Licensing Considerations
TotalSim’s apps are built to run on the company’s customized version of OpenFoam, an open source CFD program. The choice for open source, Eagles reveals, simplifies its licensing strategy. “One of the challenges of developing apps is that, if we want to use commercial tools, we risk violating the licensing agreement, so we went with an open source option,” he says.
Simulation software licenses are often tied to a user seat, a machine or to a set of prepaid tokens known as usage privileges. Therefore, if app publishers want to publish and sell an online app that runs on a commercial solver, they need to negotiate or find a license that accommodates unpredictable fluctuating usages. This type of arrangement is currently not the norm in simulation software licensing.
Some commercial solver developers who see opportunities in the budding app market have introduced new ways to license their products. COMSOL offers COMSOL Server, which allows people to publish and distribute COMSOL software-powered apps, accessible to users remotely. “We as a company don’t provide Simulation-as-a-Service, but we provide the technology to enable others to provide simulation as a service,” says Sjodin.
Siemens PLM Software recently announced its Simcenter WebApp Server, which is intended to help expand access to system simulation to engineers who aren’t experts in analysis, or to those in non-engineering departments. Engineers can determine which parameters of a Simcenter Amesim model will be accessible via Simcenter WebApp Server, upload it to their company’s server and share it. End users access the model via a web browser and can adjust accessible parameters without the desktop application.
Preventing False Positives (or Negatives)
An app at its core is a mathematical calculation engine. By itself, it doesn’t have the judgment and expertise of someone who has worked for years in, say, racing or the aircraft industry. Therefore, it doesn’t possess the knowledge that certain combinations of rotors, wing styles, propulsion systems and geometry are not advisable. Building this type of intimate industry knowledge as a safeguard into an app is a struggle.

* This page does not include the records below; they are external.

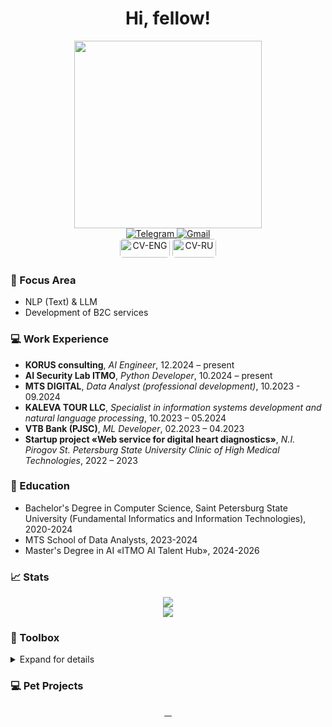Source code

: <h1 align="center">Hi, fellow!</h1>
<div align="center"> 
  <img src="https://media.giphy.com/media/3ohs4p8V5P6aTHI8Rq/giphy.gif" width="300px"/>
  <div id="social-badges">
      <a href="http://t.me/Romiconchik">
          <img src="https://img.shields.io/badge/-Telegram-blue?logo=Telegram&style=for-the-badge" alt="Telegram"/>
      </a>
      <a href="mailto:roman.nieronov@gmail.com">
          <img src="https://img.shields.io/badge/-Gmail-red?logo=Gmail&style=for-the-badge&logoColor=white" alt="Gmail"/>
      </a>
      <br>
      <a href="https://github.com/RomiconEZ/RomiconEZ/blob/main/resumes/Neronov-Roman-Resume_ENG.pdf" style="display: inline-block;">
          <img src="https://img.shields.io/badge/CV-ENG-skyblue" alt="CV-ENG" width="80" height="30" style="border-radius: 5px;"/>
      </a>
      <a href="https://github.com/RomiconEZ/RomiconEZ/blob/main/resumes/Neronov-Roman-Resume_Full_RU.pdf" style="display: inline-block;">
          <img src="https://img.shields.io/badge/CV-RU-800020" alt="CV-RU" width="70" height="30" style="border-radius: 5px;"/>
      </a>
  </div>  
</div>

### 👀 Focus Area

- NLP (Text) & LLM
- Development of B2C services

### 💻 Work Experience

- **KORUS consulting**, *AI Engineer*, 12.2024 – present
- **AI Security Lab ITMO**, *Python Developer*, 10.2024 – present
- **MTS DIGITAL**, *Data Analyst (professional development)*, 10.2023 - 09.2024
- **KALEVA TOUR LLC**, *Specialist in information systems development and natural language processing*, 10.2023 – 05.2024
- **VTB Bank (PJSC)**, *ML Developer*, 02.2023 – 04.2023
- **Startup project «Web service for digital heart diagnostics»**, *N.I. Pirogov St. Petersburg State University Clinic of High Medical Technologies*, 2022 – 2023

### 🏫 Education

- Bachelor's Degree in Computer Science, Saint Petersburg State University (Fundamental Informatics and Information Technologies), 2020-2024
- MTS School of Data Analysts, 2023-2024
- Master's Degree in AI «ITMO AI Talent Hub», 2024-2026

### 📈 Stats

<p align="center">
  <img src="https://github-readme-stats.vercel.app/api?username=RomiconEZ&show_icons=true&hide_border=true&theme=dracula&hide_rank=true"/>
  <br>
  <img src="https://github-readme-stats.vercel.app/api/top-langs/?username=RomiconEZ&layout=compact&hide_border=true&theme=dracula"/>
</p>


### 🧰 Toolbox

<details>
  <summary>Expand for details</summary>

**Back-End**

![Python](https://img.shields.io/badge/-Python-05122A?style=flat&logo=python)
![FastAPI](https://img.shields.io/badge/FastAPI-05122A?style=flat&logo=fastapi)
![aiogram3](https://img.shields.io/badge/aiogram3-05122A?style=flat)



**Messaging Queue**  
  
![Kafka](https://img.shields.io/badge/Kafka-05122A?style=flat&logo=kafka)
![rabbitmq](https://img.shields.io/badge/Rabbitmq-05122A?&style=flat&logo=rabbitmq)

  
**REST**  
  
![Postman](https://img.shields.io/badge/-Postman-05122A?style=flat&logo=postman)

**Front-End**  
![HTML](https://img.shields.io/badge/-HTML-05122A?style=flat&logo=HTML)
![CSS](https://img.shields.io/badge/-CSS-05122A?style=flat&logo=CSS)
![Javascript](https://img.shields.io/badge/-Javascript-05122A?style=flat&logo=Javascript)
![Typescript](https://img.shields.io/badge/-Typescript-05122A?style=flat&logo=Typescript)

**Dependency Managers**

![Poetry](https://img.shields.io/badge/-Poetry-05122A?style=flat&logo=Poetry)
![HomeBrew](https://img.shields.io/badge/-HomeBrew-05122A?style=flat&logo=homebrew)


**Data Science Libraries and Tools**
  
![Pytorch](https://img.shields.io/badge/-Pytorch-05122A?style=flat&logo=pytorch)
![Tensorflow](https://img.shields.io/badge/-Tensorflow-05122A?style=flat&logo=tensorflow)
![Numpy](https://img.shields.io/badge/-Numpy-05122A?style=flat&logo=numpy)
![Pandas](https://img.shields.io/badge/-Pandas-05122A?style=flat&logo=pandas)
![Scikit-Learn](https://img.shields.io/badge/-ScikitLearn-05122A?style=flat&logo=scikitlearn)
![Matplotlib](https://img.shields.io/badge/-Matplotlib-05122A?style=flat&logo=matplotlib)
![HuggingFace](https://img.shields.io/badge/-HuggingFace-05122A?style=flat&logo=huggingface)
![Pillow](https://img.shields.io/badge/-Pillow-05122A?style=flat&logo=pillow)
![Spark](https://img.shields.io/badge/-Spark-05122A?style=flat)
![Scrapy](https://img.shields.io/badge/-Scrapy-05122A?style=flat)
![Ambrosia](https://img.shields.io/badge/-Ambrosia-05122A?style=flat)
![RecTools](https://img.shields.io/badge/-RecTools-05122A?style=flat)

**Deployment**

![Docker](https://img.shields.io/badge/-Docker-05122A?style=flat&logo=docker)&nbsp;

**Public Clouds**

![Yandex cloud](https://img.shields.io/badge/-Yandex_Cloud-05122A?style=flat&logo=yandexcloud)
  
**Database**

![PostgreSQL](https://img.shields.io/badge/-PostgreSQL-05122A?style=flat&logo=postgresql)
![MySQL](https://img.shields.io/badge/-MySQL-05122A?style=flat&logo=mysql)
![Cassandra](https://img.shields.io/badge/Cassandra-05122A?style=flat&logo=apache%20cassandra&logoColor=white)
![Redis](https://img.shields.io/badge/redis-05122A?&style=flat&logo=redis&logoColor=white)

**IDEs**

![Pycharm](https://img.shields.io/badge/-Pycharm-05122A?style=flat&logo=pycharm)
![Jupyter Lab](https://img.shields.io/badge/-Jupyter%20Lab-05122A?style=flat&logo=jupyter)
![Visual Studio Code](https://img.shields.io/badge/-Visual%20Studio%20Code-05122A?style=flat&logo=visual-studio-code)


**Operating Systems**
  
![Windows](https://img.shields.io/badge/-Windows-05122A?style=flat&logo=microsoft)
![Mac](https://img.shields.io/badge/-Mac-05122A?style=flat&logo=apple)
  
**Code Versioning**

![Git](https://img.shields.io/badge/-Git-05122A?style=flat&logo=git)
![GitHub](https://img.shields.io/badge/-GitHub-05122A?style=flat&logo=github)
  
**Project Management**
  
![Notion](https://img.shields.io/badge/-Notion-05122A?style=flat&logo=Notion)
![GitLab](https://img.shields.io/badge/-GitLab-05122A?style=flat&logo=GitLab)  
 

</details>

### 💻 Pet Projects
<p align="center">
  <a href="https://github.com/RomiconEZ/AnaText">
    <img src="https://github-readme-stats.vercel.app/api/pin/?username=RomiconEZ&repo=AnaText&hide_border=true&theme=dracula" alt=""/>
  </a>
  <a href="https://github.com/RomiconEZ/NetLinkAnalyze">
    <img src="https://github-readme-stats.vercel.app/api/pin/?username=RomiconEZ&repo=NetLinkAnalyze&hide_border=true&theme=dracula" alt=""/>
  </a>
    <a href="https://github.com/RomiconEZ/Contact-Center-Automation-Service">
    <img src="https://github-readme-stats.vercel.app/api/pin/?username=RomiconEZ&repo=Contact-Center-Automation-Service&hide_border=true&theme=dracula" alt=""/>
  </a>
    <a href="https://github.com/RomiconEZ/llamator">
    <img src="https://github-readme-stats.vercel.app/api/pin/?username=RomiconEZ&repo=llamator&hide_border=true&theme=dracula" alt=""/>
  </a>
</p>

“CFD is iterative; you solve the same equations over and over. The simulation model gives you some clues when things are going wrong, like an unusual velocity climb, or non-convergence in our results,” explains Eagles.
Eagles also acknowledges there could be cases where no warnings come up, yet the answer the app provides is what an expert can instinctively judge to be flawed. “But as the technology improves, getting bad results will become less of an issue,” he says.
Good practice dictates that if non-experts are running routine analysis for product design, an expert should be the final arbiter to decide whether they’re trustworthy.